Author: Pioneer News Service
Publication: The Pioneer
Date: July 29, 2004
Swarup Kumari Bakshi, a reputed
educationist who served in successive Congress regimes in Uttar Pradesh,
and, above all, a relative of the Nehru- Gandhis', is today a victim of
HRD Minister Arjun Singh's spurious campaign against "communal" publications.

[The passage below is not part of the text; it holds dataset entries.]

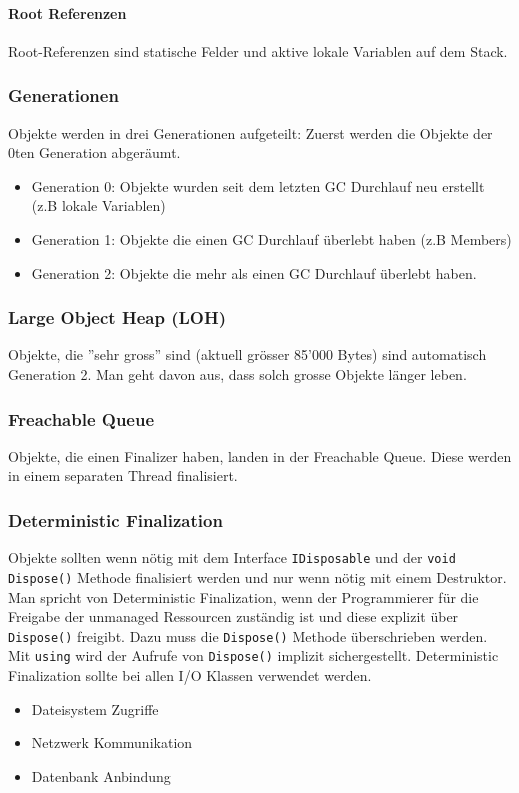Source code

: \documentclass[
a4paper,
oneside,
10pt,
fleqn,
headsepline,
toc=listofnumbered, 
bibliography=totocnumbered]{scrartcl}
\begin{document}
\paragraph{Root Referenzen}
Root-Referenzen sind statische Felder und aktive lokale Variablen auf dem Stack.

\subsubsection{Generationen}
Objekte werden in drei Generationen aufgeteilt: Zuerst werden die Objekte der 0ten Generation abgeräumt.
\begin{itemize}
	\item Generation 0: Objekte wurden seit dem letzten GC Durchlauf neu erstellt (z.B lokale Variablen)
	\item Generation 1: Objekte die einen GC Durchlauf überlebt haben (z.B Members)
	\item Generation 2: Objekte die mehr als einen GC Durchlauf überlebt haben.
\end{itemize}

\subsubsection{Large Object Heap (LOH)}
Objekte, die ''sehr gross'' sind (aktuell grösser 85'000 Bytes) sind automatisch Generation 2. Man geht davon aus, dass solch grosse Objekte länger leben.

\subsubsection{Freachable Queue}
Objekte, die einen Finalizer haben, landen in der Freachable Queue. Diese werden in einem separaten Thread finalisiert.

\subsubsection{Deterministic Finalization} Objekte sollten wenn nötig mit dem Interface \lstinline|IDisposable| und der \lstinline|void Dispose()| Methode finalisiert werden und nur wenn nötig mit einem Destruktor. Man spricht von Deterministic Finalization, wenn der Programmierer für die Freigabe der unmanaged Ressourcen zuständig ist und diese explizit über \lstinline|Dispose()| freigibt. Dazu muss die \lstinline|Dispose()| Methode überschrieben werden. Mit \lstinline|using| wird der Aufrufe von \lstinline|Dispose()| implizit sichergestellt. Deterministic Finalization sollte bei allen I/O Klassen verwendet werden.
\begin{itemize}
	\item Dateisystem Zugriffe
	\item Netzwerk Kommunikation
	\item Datenbank Anbindung
\end{itemize}
\end{document}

Along with 20 other teachers who
participated in the freedom movement, former NCERT director JS Rajput sought
to immortalise her in a volume titled Aaj ke Sikshak. But Singh's Communist
advisors decided that like all other projects initiated by Rajput, this
too must go.
The story of these humble teachers'
contribution could have been widely known had Singh not placed such blind
faith in his Communist advisers. For three years, several members of the
NCERT's academic staff worked hard to trace out these living legends, then
in the evening of their lives, and conducted exhaustive interviews so that
future generations could be inspired. But just as the book project neared
completion, Communists intervened and the ministry ordered "stop press".
Earlier this month, Singh had ended
up with egg on his face over his decision on two of the books he banned:
the Tirukkal of Thiruvalluvar and a work on the Vedanta by Karan Singh.
In the case of the first, the DMK raised a stink and Singh buckled. As
for the latter, several Congress leaders, fast tiring of Singh's attitude,
rushed to party president Sonia Gandhi to ensure the minister withdrew
his order. But Aaj ke Sikshak, for want of powerful backers, remained in
the doghouse. A fourth book, Global Education Change, has also been a victim
of "secular" overkill.
Now, The Pioneer has managed to
get a copy of the manuscript. After extensive perusal, it becomes abundantly
clear that Singh has goofed again. The book oozes patriotism, stories of
courage and sacrifice. There is no politics. Moreover, not even one of
the 21 teachers who feature in the collection has the remotest links with
the Communists' bete noir, the RSS.
So, why was it banned. Comments
Rajput: "The Communists are apprehensive about any book on the freedom
movement because they fear their treacherous role during the Quit India
movement would be further exposed. It is this 1942 mindset which has motivated
their purge of all NCERT publications - textbooks as well as general titles.
Immortalising these teachers as role models before future generations was
my fond hope."
Earlier this month, Leftist intellectuals
launched a whisper campaign through the media justifying the ban on the
book on the premise that the "mode of selection" of the freedom fighter-teachers
was "dubious". But that would surprise Bakshi, who tells her interviewer
proudly how, as a ten-year-old, she traveled to Lahore to attend the AICC
meet. In 1942, she had been jailed during the Quit India Movement. Throughout
her life, she never wore anything but khadi. She started a school for the
children of backward communities, and Jawaharlal Nehru, who was related
to her through Kamala Nehru, always made it a point to stay in her house
whenever he visited Lucknow.
"I am shocked that the minister
and the Marxists have banned this book. What is so communal about it? They
had also banned Vedanta. Will they also find the Ramayana and Mahabharata
communal next ?" the octogenarian said.